■ EXCERPTED DATA
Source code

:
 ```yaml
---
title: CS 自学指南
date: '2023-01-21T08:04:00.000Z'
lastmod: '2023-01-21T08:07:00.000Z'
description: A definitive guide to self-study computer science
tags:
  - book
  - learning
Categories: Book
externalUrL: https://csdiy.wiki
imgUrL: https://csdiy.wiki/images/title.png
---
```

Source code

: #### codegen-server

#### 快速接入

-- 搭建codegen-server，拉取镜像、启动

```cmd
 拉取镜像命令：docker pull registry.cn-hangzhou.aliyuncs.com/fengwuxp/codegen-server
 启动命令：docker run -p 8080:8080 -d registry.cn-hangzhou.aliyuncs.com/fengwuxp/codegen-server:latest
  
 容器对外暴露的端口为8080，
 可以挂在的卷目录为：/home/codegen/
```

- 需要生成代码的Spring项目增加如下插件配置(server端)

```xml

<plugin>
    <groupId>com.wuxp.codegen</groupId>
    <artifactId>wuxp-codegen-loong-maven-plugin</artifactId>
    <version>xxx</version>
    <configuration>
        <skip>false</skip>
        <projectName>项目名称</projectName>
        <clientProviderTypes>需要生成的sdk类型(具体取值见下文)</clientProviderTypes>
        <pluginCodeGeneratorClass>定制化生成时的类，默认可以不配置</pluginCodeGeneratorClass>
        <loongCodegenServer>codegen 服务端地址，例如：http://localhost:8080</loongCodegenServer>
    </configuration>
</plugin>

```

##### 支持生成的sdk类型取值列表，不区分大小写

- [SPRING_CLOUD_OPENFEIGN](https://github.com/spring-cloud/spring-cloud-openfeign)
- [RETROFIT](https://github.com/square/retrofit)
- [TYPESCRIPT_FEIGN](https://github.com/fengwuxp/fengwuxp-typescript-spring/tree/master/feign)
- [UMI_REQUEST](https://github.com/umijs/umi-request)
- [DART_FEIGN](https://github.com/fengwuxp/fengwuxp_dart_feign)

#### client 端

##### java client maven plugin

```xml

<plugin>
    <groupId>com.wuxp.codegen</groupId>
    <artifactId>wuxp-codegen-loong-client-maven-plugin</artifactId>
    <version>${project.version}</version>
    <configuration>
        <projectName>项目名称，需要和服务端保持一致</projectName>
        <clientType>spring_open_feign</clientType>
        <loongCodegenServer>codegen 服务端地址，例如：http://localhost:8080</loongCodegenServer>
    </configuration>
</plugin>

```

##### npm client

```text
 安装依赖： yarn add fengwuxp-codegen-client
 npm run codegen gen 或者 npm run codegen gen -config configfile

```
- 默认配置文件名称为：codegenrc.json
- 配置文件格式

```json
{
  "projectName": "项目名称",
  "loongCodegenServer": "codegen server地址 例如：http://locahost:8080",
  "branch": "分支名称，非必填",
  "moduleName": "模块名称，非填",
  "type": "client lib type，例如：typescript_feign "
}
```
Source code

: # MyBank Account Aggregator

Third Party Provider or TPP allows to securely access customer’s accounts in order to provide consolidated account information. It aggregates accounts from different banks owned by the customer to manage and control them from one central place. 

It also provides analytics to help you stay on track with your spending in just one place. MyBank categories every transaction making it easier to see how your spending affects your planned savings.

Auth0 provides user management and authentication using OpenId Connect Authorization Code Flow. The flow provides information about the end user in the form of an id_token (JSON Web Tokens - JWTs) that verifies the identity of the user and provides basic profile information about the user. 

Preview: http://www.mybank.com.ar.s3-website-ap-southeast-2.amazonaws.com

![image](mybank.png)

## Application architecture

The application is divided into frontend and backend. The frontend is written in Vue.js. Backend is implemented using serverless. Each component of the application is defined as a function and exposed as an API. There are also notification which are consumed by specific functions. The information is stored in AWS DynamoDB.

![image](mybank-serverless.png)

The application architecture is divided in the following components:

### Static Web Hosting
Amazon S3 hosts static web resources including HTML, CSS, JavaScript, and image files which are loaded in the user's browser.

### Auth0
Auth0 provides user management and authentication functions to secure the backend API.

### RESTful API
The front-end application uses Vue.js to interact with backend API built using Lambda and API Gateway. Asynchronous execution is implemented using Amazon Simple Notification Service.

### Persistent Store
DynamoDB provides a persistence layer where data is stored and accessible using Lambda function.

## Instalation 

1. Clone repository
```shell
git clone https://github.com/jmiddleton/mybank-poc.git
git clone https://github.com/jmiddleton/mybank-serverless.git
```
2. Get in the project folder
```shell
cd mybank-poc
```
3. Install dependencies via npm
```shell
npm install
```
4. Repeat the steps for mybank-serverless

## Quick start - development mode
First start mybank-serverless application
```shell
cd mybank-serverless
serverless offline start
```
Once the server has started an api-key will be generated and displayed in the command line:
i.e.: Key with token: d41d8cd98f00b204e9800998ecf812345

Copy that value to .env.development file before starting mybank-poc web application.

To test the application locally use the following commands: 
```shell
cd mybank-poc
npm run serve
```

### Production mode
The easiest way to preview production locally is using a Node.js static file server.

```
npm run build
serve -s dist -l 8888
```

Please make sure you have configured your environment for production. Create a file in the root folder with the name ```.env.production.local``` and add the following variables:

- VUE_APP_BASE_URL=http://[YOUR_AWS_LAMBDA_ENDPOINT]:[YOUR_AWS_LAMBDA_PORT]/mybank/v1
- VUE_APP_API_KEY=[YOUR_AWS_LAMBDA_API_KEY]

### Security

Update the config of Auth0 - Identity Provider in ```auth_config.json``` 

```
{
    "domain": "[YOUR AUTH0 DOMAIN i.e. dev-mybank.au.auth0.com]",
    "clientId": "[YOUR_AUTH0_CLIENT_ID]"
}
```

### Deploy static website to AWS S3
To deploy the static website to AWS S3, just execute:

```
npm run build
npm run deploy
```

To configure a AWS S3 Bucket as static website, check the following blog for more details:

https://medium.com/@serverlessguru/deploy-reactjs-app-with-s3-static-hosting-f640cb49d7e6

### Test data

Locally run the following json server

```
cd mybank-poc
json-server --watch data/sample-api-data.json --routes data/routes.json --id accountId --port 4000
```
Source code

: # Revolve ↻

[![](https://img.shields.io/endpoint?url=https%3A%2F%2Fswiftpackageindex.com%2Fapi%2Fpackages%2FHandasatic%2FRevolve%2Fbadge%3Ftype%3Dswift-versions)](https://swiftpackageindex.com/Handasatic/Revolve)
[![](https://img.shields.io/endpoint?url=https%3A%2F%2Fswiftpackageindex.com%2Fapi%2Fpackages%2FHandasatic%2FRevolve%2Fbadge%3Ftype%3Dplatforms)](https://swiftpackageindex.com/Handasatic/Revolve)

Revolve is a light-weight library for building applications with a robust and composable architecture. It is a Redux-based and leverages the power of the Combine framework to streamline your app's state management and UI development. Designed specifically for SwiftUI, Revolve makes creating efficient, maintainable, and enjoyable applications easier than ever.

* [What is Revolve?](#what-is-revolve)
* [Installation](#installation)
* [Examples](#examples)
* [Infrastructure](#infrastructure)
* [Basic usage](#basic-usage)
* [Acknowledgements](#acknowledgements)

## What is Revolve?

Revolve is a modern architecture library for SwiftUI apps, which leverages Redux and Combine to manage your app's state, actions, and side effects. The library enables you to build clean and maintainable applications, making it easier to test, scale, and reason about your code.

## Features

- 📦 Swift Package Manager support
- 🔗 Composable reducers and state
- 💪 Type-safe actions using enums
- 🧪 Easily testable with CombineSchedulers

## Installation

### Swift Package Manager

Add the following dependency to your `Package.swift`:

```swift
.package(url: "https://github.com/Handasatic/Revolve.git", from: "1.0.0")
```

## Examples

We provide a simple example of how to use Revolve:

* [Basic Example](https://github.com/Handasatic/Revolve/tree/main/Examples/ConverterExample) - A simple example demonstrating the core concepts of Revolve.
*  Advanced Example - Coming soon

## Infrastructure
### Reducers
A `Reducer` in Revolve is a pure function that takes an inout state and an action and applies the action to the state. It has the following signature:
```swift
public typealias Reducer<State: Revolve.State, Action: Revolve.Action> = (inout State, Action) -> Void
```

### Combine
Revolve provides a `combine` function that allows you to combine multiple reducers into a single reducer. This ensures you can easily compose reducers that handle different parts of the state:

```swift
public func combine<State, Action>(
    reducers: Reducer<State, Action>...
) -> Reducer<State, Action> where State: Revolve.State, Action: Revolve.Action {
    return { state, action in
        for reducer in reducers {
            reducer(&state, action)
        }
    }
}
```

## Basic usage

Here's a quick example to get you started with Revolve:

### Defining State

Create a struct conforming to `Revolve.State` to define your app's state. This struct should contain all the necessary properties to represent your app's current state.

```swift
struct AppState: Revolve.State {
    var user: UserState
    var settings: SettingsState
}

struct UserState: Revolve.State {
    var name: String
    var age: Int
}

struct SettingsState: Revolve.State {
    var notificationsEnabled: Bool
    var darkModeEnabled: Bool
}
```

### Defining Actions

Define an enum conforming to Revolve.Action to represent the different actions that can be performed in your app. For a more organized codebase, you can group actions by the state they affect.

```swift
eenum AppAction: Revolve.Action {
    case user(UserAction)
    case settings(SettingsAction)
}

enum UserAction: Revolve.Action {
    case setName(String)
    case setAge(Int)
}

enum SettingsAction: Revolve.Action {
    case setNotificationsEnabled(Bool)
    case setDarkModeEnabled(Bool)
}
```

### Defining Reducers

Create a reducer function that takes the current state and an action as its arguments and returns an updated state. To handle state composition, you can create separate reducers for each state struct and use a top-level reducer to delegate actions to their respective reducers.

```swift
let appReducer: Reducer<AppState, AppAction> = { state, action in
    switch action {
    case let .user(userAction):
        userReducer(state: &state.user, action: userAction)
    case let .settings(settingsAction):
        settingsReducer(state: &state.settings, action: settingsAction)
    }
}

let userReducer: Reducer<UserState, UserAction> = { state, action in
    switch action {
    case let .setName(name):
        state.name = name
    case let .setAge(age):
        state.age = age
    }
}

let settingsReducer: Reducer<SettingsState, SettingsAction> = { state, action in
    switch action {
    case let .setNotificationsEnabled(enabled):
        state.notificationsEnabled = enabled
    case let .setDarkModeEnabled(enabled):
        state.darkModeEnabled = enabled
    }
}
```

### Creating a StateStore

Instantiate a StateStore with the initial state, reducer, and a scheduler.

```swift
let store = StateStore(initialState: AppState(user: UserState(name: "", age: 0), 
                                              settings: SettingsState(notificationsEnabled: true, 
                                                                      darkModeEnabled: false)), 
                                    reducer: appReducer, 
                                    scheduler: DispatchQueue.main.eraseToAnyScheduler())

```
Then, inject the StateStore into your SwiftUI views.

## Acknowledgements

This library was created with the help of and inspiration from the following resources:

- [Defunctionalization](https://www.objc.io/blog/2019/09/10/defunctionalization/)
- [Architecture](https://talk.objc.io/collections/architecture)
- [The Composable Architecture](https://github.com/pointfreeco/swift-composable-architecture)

■ WHAT TO DO
In the listing above, find every line with the word "String" and copy it out.

■ RESPONSE FOR THIS EXERCISE
    var name: String
    case setName(String)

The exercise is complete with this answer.